昨夜脈絡もなく、そうだ犬たちをからかってやろうと思い立ち、水を入れたシャンパングラスを持ってきてでん!と床に据えてみた。濡らした指でグラスのふちをそっとなぞるとキレイな音が出る、アレをやってみせて、独特の音に犬たちがどんな反応を示すのか観察してやろうという魂胆である。

もったいぶった私の様子に犬たちは釘付け。それぞれ「おもちゃ?」「おやつ?」と勝手な期待を膨らませているようだ。そこでおもむろに指を水に浸し、またひとしきりもったいつけてから演奏を開始する。聞いたことがない音に、ナイトはもちろんこまも仰天した様子。片耳を高くあげて音に聞き入っている。おぉ、予想以上のいい食いつきぶりだ。わはは、びっくりしてら、わははははー。

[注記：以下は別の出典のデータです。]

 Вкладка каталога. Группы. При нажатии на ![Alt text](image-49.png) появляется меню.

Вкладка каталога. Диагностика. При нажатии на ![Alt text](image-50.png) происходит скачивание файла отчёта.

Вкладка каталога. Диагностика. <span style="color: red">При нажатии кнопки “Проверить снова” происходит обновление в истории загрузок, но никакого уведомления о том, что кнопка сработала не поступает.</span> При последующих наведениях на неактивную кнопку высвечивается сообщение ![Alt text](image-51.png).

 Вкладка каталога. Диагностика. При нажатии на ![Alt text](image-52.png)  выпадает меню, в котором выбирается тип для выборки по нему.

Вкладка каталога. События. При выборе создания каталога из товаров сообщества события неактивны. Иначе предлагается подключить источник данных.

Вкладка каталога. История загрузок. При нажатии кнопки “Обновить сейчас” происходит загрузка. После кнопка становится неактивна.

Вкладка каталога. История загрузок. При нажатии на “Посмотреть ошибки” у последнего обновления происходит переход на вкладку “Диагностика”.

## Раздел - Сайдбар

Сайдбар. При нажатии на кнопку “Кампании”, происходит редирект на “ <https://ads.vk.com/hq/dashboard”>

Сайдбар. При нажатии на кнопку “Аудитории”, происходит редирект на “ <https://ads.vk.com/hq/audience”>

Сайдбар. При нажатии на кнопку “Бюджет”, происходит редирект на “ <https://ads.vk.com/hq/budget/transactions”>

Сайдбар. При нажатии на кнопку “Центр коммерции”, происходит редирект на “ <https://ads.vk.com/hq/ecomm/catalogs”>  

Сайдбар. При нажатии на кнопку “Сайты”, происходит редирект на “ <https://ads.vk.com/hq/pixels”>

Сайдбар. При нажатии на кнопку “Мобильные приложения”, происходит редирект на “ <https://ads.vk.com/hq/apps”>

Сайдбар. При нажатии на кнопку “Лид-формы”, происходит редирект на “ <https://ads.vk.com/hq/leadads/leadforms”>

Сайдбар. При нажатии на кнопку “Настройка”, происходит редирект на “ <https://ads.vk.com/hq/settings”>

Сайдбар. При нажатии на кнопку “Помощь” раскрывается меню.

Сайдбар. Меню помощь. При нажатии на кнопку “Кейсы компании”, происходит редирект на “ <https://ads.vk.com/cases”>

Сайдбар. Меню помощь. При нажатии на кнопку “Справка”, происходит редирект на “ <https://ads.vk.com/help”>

が、いい気分は一瞬で終わってしまった。この手のちょっかいに慣れているこまがあっという間に飽きてしまい、つかつかと歩み寄ってきて私が演奏しているグラスに鼻をつっこんでさっさと水を飲み干し、あえなく終了。しょぼーん。


そういえば、くちばしが長い鶴が深い器に入れたスープを飲むとかいうお話があったなぁ。「この勝負、顔の長いこまの勝ち」と天の声が告げるのを聞いた気がした、34歳最後の夜であった。